Aims And Background: Several simple molecular abnormalities have been detected in bronchial preneoplastic lesions, but the simultaneous presence of these alterations has been scarcely investigated.

Methods: We studied, by an immunohistochemical method, the expression of p53, Rb, Ras and Bcl-2 in 65 samples from surgical specimens and diagnostic biopsies selected for the presence of preneoplastic changes in the bronchial epithelium. To perform an analysis of the combined expression of all markers in the same areas, we accurately mapped every consecutive section on which immunohistochemical reactions were performed, subdividing each specimen into 25x microscopic fields, which allowed good topographical mapping.

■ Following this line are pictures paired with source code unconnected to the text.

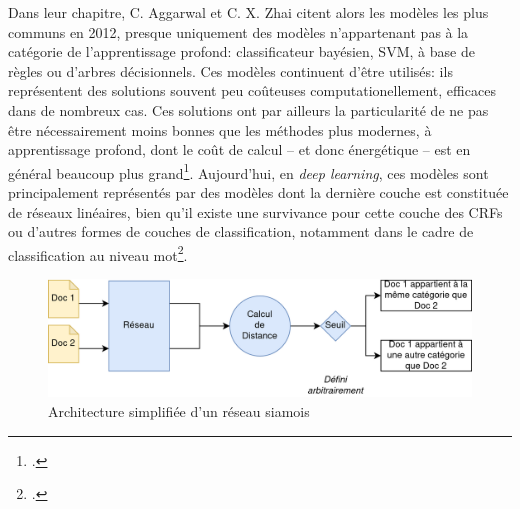 Dans leur chapitre, C. Aggarwal et C. X. Zhai citent alors les modèles les plus communs en 2012, presque uniquement des modèles n'appartenant pas à la catégorie de l'apprentissage profond: classificateur bayésien, SVM, à base de règles ou d'arbres décisionnels. Ces modèles continuent d'être utilisés: ils représentent des solutions souvent peu coûteuses computationellement, efficaces dans de nombreux cas. Ces solutions ont par ailleurs la particularité de ne pas être nécessairement moins bonnes que les méthodes plus modernes, à apprentissage profond, dont le coût de calcul -- et donc énergétique -- est en général beaucoup plus grand\footcite{fell_comparing_2019}. Aujourd'hui, en \textit{deep learning}, ces modèles sont principalement représentés par des modèles dont la dernière couche est constituée de réseaux linéaires, bien qu'il existe une survivance pour cette couche des CRFs ou d'autres formes de couches de classification, notamment dans le cadre de classification au niveau mot\footcite{alkhwiter_part--speech_2021, shang_speaker-change_2020}.


\begin{figure}
    \centering
    \includegraphics[width=\linewidth]{figures/chap4/Siamois.png}
    \caption{Architecture simplifiée d'un réseau siamois}
    \label{fig:chap4:structures:siamese-network}
\end{figure}

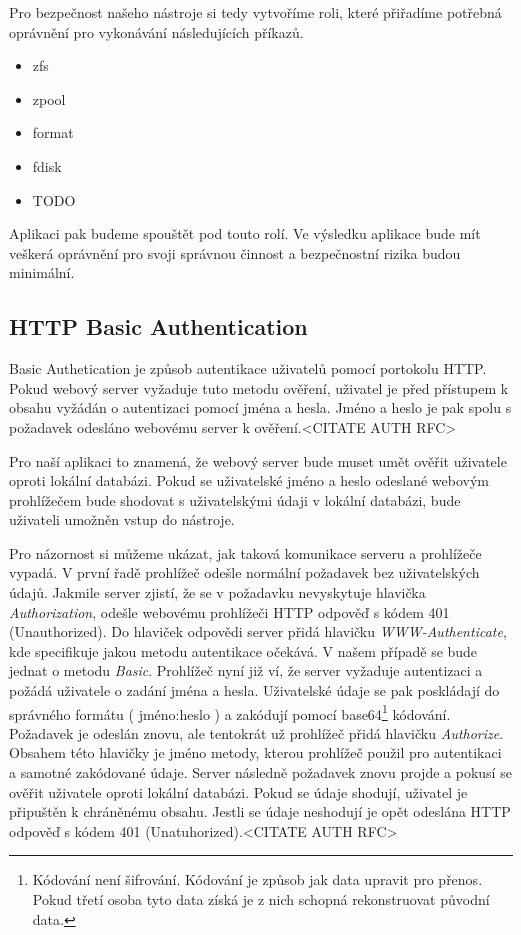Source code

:     Pro bezpečnost našeho nástroje si tedy vytvoříme roli, které přiřadíme potřebná oprávnění pro vykonávání následujících příkazů.
    \begin{itemize}
      \item zfs
      \item zpool
      \item format
      \item fdisk
      \item TODO
    \end{itemize}

    Aplikaci pak budeme spouštět pod touto rolí. Ve výsledku aplikace bude mít veškerá oprávnění pro svoji správnou činnost a bezpečnostní rizika budou minimální.
    \subsection{HTTP Basic Authentication}
    \label{httpauth}
    Basic Authetication je způsob autentikace uživatelů pomocí portokolu HTTP. Pokud webový server vyžaduje tuto metodu ověření, uživatel je před přístupem k obsahu vyžádán o autentizaci pomocí jména a hesla. Jméno a heslo je pak spolu s požadavek odesláno webovému server k ověření.<CITATE AUTH RFC>

    Pro naší aplikaci to znamená, že webový server bude muset umět ověřit uživatele oproti lokální databázi. Pokud se uživatelské jméno a heslo odeslané webovým prohlížečem bude shodovat s uživatelskými údaji v lokální databázi, bude uživateli umožněn vstup do nástroje.

    Pro názornost si můžeme ukázat, jak taková komunikace serveru a prohlížeče vypadá. V první řadě prohlížeč odešle normální požadavek bez uživatelských údajů. Jakmile server zjistí, že se v požadavku nevyskytuje hlavička \emph{Authorization}, odešle webovému prohlížeči HTTP odpověď s kódem 401 (Unauthorized). Do hlaviček odpovědi server přidá hlavičku \emph{WWW-Authenticate}, kde specifikuje jakou metodu autentikace očekává. V našem případě se bude jednat o metodu \emph{Basic}. Prohlížeč nyní již ví, že server vyžaduje autentizaci a požádá uživatele o zadání jména a hesla. Uživatelské údaje se pak poskládají do správného formátu ( jméno:heslo ) a zakódují pomocí base64\footnote{Kódování není šifrování. Kódování je způsob jak data upravit pro přenos. Pokud třetí osoba tyto data získá je z nich schopná rekonstruovat původní data.} kódování. Požadavek je odeslán znovu, ale tentokrát už prohlížeč přidá hlavičku \emph{Authorize}. Obsahem této hlavičky je jméno metody, kterou prohlížeč použil pro autentikaci a samotné zakódované údaje. Server následně požadavek znovu projde a pokusí se ověřit uživatele oproti lokální databázi. Pokud se údaje shodují, uživatel je připuštěn k chráněnému obsahu. Jestli se údaje neshodují je opět odeslána HTTP odpověď s kódem 401 (Unatuhorized).<CITATE AUTH RFC>

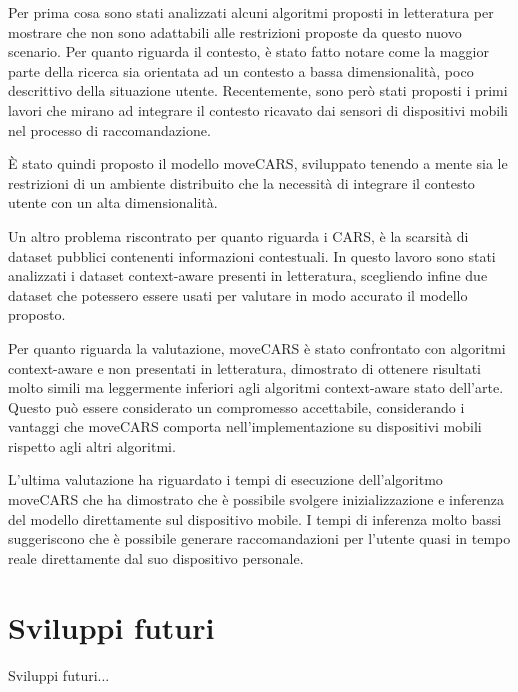 \documentclass[12pt,italian]{report}
\begin{document}
Per prima cosa sono stati analizzati alcuni algoritmi  proposti in letteratura per mostrare che non sono adattabili alle restrizioni proposte da questo nuovo scenario. Per quanto riguarda il contesto, è stato fatto notare come la maggior parte della ricerca sia orientata ad un contesto a bassa dimensionalità, poco descrittivo della situazione utente. Recentemente, sono però stati proposti i primi lavori che mirano ad integrare il contesto ricavato dai sensori di dispositivi mobili nel processo di raccomandazione. 

\`E stato quindi proposto il modello moveCARS, sviluppato tenendo a mente sia le restrizioni di un ambiente distribuito che la necessità di integrare il contesto utente con un alta dimensionalità.


Un altro problema riscontrato per quanto riguarda i CARS, è la scarsità di dataset pubblici contenenti informazioni contestuali. In questo lavoro sono stati analizzati i dataset context-aware presenti in letteratura, scegliendo infine due dataset che potessero essere usati per valutare in modo accurato il modello proposto.

Per quanto riguarda la valutazione, moveCARS è stato confrontato con algoritmi context-aware e non presentati in letteratura, dimostrato di ottenere risultati molto simili ma leggermente inferiori agli algoritmi context-aware stato dell'arte. Questo può essere considerato un compromesso accettabile, considerando i vantaggi che moveCARS comporta nell'implementazione su dispositivi mobili rispetto agli altri algoritmi.

L'ultima valutazione ha riguardato i tempi di esecuzione dell'algoritmo moveCARS che ha dimostrato che è possibile svolgere inizializzazione e inferenza del modello direttamente sul dispositivo mobile. I tempi di inferenza molto bassi suggeriscono che è possibile generare raccomandazioni per l'utente quasi in tempo reale direttamente dal suo dispositivo personale.



\section{Sviluppi futuri}

Sviluppi futuri...

%
%



\end{document}
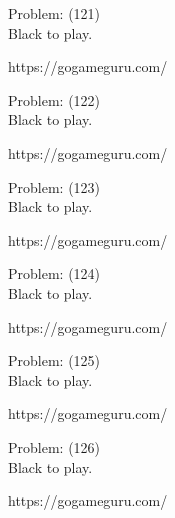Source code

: \documentclass[11pt]{article}
\begin{document}
\begin{minipage}[t]{0.5\textwidth}
  {\centering
  
Problem: (121)\\
Black to play.

https://gogameguru.com/\\
  }
\end{minipage}
\begin{minipage}[t]{0.5\textwidth}
  {\centering
  
Problem: (122)\\
Black to play.

https://gogameguru.com/\\
  }
\end{minipage}
\begin{minipage}[t]{0.5\textwidth}
  {\centering
  
Problem: (123)\\
Black to play.

https://gogameguru.com/\\
  }
\end{minipage}
\begin{minipage}[t]{0.5\textwidth}
  {\centering
  
Problem: (124)\\
Black to play.

https://gogameguru.com/\\
  }
\end{minipage}
\begin{minipage}[t]{0.5\textwidth}
  {\centering
  
Problem: (125)\\
Black to play.

https://gogameguru.com/\\
  }
\end{minipage}
\begin{minipage}[t]{0.5\textwidth}
  {\centering
  
Problem: (126)\\
Black to play.

https://gogameguru.com/\\
  }
\end{minipage}
\end{document}
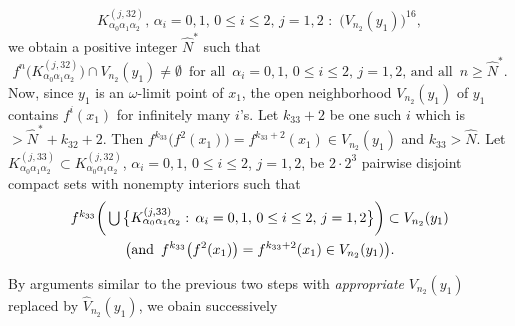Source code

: \documentclass[12pt]{article}
\newcommand{\al}{\alpha}
\begin{document}
$$
K_{\al_0\al_1\al_2}^{(j,32)}, \, \al_i = 0, 1, \, 0 \le i \le 2, \, j = 1, 2 \,\, : \,\, \big(V_{n_2}(y_1)\big)^{16},
$$
we obtain a positive integer $\widehat N^*$ such that 
$$
f^n\big(K_{\al_0\al_1\al_2}^{(j,32)}\big) \cap V_{n_2}(y_1) \ne \emptyset \,\,\, \text{for all} \,\,\, \al_i = 0, 1, \, 0 \le i \le 2, \, j = 1, 2, \, \text{and all} \,\,\, n \ge \widehat N^*.
$$
\indent Now, since $y_1$ is an $\omega$-limit point of $x_1$, the open neighborhood $V_{n_2}(y_1)$ of $y_1$ contains $f^i(x_1)$ for infinitely many $i$'s.  Let $k_{33}+2$ be one such $i$ which is $> \widehat N^*+k_{32}+2$.  Then $f^{k_{33}}\big(f^2(x_1)\big) = f^{k_{33}+2}(x_1) \in V_{n_2}(y_1)$ and $k_{33} > \widehat N$.  Let $K_{\al_0\al_1\al_2}^{(j,33)} \subset K_{\al_0\al_1\al_2}^{(j,32)}$, $\al_i = 0, 1$, $0 \le i \le 2$, $j = 1, 2$, be $2 \cdot 2^3$ pairwise disjoint compact sets with nonempty interiors such that 
\begin{multline*}
$$
f^{k_{33}}\bigg(\bigcup \big\{ K_{\al_0\al_1\al_2}^{(j,33)}: \, \al_i = 0, 1, \, 0 \le i \le 2, \, j = 1, 2 \big\}\bigg) \subset V_{n_2}(y_1) \\ \big(\text{and} \,\,\, f^{k_{33}}\big(f^2(x_1)\big) = f^{k_{33}+2}(x_1) \in V_{n_2}(y_1)\big).
$$
\end{multline*}

\indent By arguments similar to the previous two steps with {\it appropriate} $V_{n_2}(y_1)$ replaced by $\widehat V_{n_2}(y_1)$, we obain successively
\end{document}
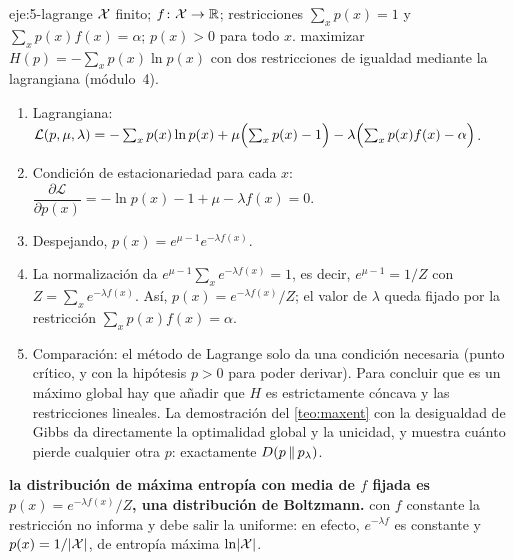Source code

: \begin{solucion}{eje:5-lagrange}
\datos $\X$ finito; $f\colon\X\to\R$; restricciones $\sum_xp(x)=1$ y $\sum_xp(x)f(x)=\alpha$; $p(x)>0$ para todo $x$.
\planteamiento maximizar $H(p)=-\sum_xp(x)\ln p(x)$ con dos restricciones de igualdad mediante la lagrangiana (módulo~4).
\pasos
\begin{enumerate}[label=\arabic*.]
  \item Lagrangiana: $\mathcal{L}(p,\mu,\lambda)=-\sum_xp(x)\ln p(x)+\mu\Bigl(\sum_xp(x)-1\Bigr)-\lambda\Bigl(\sum_xp(x)f(x)-\alpha\Bigr)$.
  \item Condición de estacionariedad para cada $x$: $\dfrac{\partial\mathcal{L}}{\partial p(x)}=-\ln p(x)-1+\mu-\lambda f(x)=0$.
  \item Despejando, $p(x)=e^{\mu-1}e^{-\lambda f(x)}$.
  \item La normalización da $e^{\mu-1}\sum_xe^{-\lambda f(x)}=1$, es decir, $e^{\mu-1}=1/Z$ con $Z=\sum_xe^{-\lambda f(x)}$. Así, $p(x)=e^{-\lambda f(x)}/Z$; el valor de $\lambda$ queda fijado por la restricción $\sum_xp(x)f(x)=\alpha$.
  \item Comparación: el método de Lagrange solo da una condición necesaria (punto crítico, y con la hipótesis $p>0$ para poder derivar). Para concluir que es un máximo global hay que añadir que $H$ es estrictamente cóncava y las restricciones lineales. La demostración del \cref{teo:maxent} con la desigualdad de Gibbs da directamente la optimalidad global y la unicidad, y muestra cuánto pierde cualquier otra $p$: exactamente $\KL{p}{p_\lambda}$.
\end{enumerate}
\resultado \textbf{la distribución de máxima entropía con media de $f$ fijada es $p(x)=e^{-\lambda f(x)}/Z$, una distribución de Boltzmann.}
\comprobacion con $f$ constante la restricción no informa y debe salir la uniforme: en efecto, $e^{-\lambda f}$ es constante y $p(x)=1/\abs{\X}$, de entropía máxima $\ln\abs{\X}$.
\end{solucion}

Results: It was found that the frequency of p53-positive and Rb-negative microscopic fields was directly related to the morphological grading of lesions. On the other hand, Ras expression characterized high-grade lesions not showing squamous differentiation (non-squamous Cis). Regarding Bcl-2 expression, only slight differences in positivity distribution were found between the different lesions. More interesting was the parallel evaluation of all markers in the same areas: one of the main patterns, found to be correlated with the severity of histopathological features, was characterized by combined p53 hyperexpression/Rb hypoexpression; furthermore, when Ras and Bcl-2 hyperexpression were superimposed to the above pattern, the former mainly characterized non-squamous Cis, while the latter was present only in high-grade squamous lesions. However, the most frequently encountered pattern did not show any alteration of the studied markers, suggesting that other mechanisms could be involved in bronchial carcinogenesis.

Conclusions: The detection of combined molecular abnormalities in bronchial preneoplasia could clarify the steps involved in lung carcinogenesis; furthermore, a simple and inexpensive method, such as immunohistochemistry, could be routinely applied also to cytologic specimens in order to detect those lesions, or patients, that are prone to progression towards lung cancer.